Work instruction:
What you return must be an exact copy of the lines in the listing below between the line holding "Every field in" and the line holding "Also, they make", inclusive, and nothing more.

Supplied records:
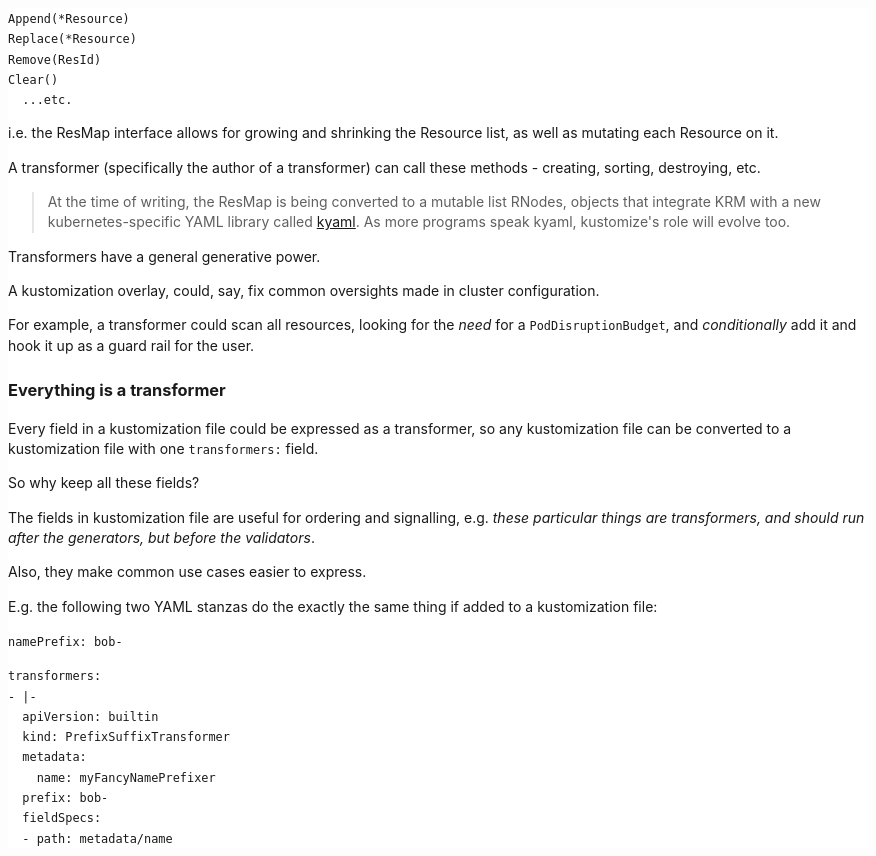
 ```
Append(*Resource)
Replace(*Resource)
Remove(ResId)
Clear()
  ...etc.
```
i.e. the ResMap interface allows for growing and shrinking
the Resource list, as well as mutating each Resource on it.

A transformer (specifically the author of a transformer)
can call these methods - creating, sorting, destroying, etc.

[kyaml]: https://github.com/kubernetes-sigs/kustomize/blob/master/kyaml/doc.go

> At the time of writing, the ResMap is being converted to a mutable
> list RNodes, objects that integrate KRM with a new
> kubernetes-specific YAML library called [kyaml].  As more programs
> speak kyaml, kustomize's role will evolve too.

Transformers have a general generative power.

A kustomization overlay, could, say, fix common oversights made in
cluster configuration.

For example, a transformer could scan all resources, looking for the
_need_ for a `PodDisruptionBudget`, and _conditionally_ add it
and hook it up as a guard rail for the user.

### Everything is a transformer

Every field in a kustomization file could be expressed as a
transformer, so any kustomization file can be converted to a
kustomization file with one `transformers:` field.

So why keep all these fields?

The fields in kustomization file are useful for ordering and
signalling, e.g. _these particular things are transformers, and should
run after the generators, but before the validators_.

Also, they make common use cases easier to express.

E.g. the following two YAML stanzas do the exactly the same thing if
added to a kustomization file:

```
namePrefix: bob-
```

```
transformers:
- |-
  apiVersion: builtin
  kind: PrefixSuffixTransformer
  metadata:
    name: myFancyNamePrefixer
  prefix: bob-
  fieldSpecs:
  - path: metadata/name
```


[KRM]: https://github.com/kubernetes/community/blob/master/contributors/design-proposals/architecture/resource-management.md
[mainly useful]: https://github.com/kubernetes-sigs/kustomize/blob/master/api/krusty/inlinetransformer_test.go#L26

Response to the task:
Every field in a kustomization file could be expressed as a
transformer, so any kustomization file can be converted to a
kustomization file with one `transformers:` field.

So why keep all these fields?

The fields in kustomization file are useful for ordering and
signalling, e.g. _these particular things are transformers, and should
run after the generators, but before the validators_.

Also, they make common use cases easier to express.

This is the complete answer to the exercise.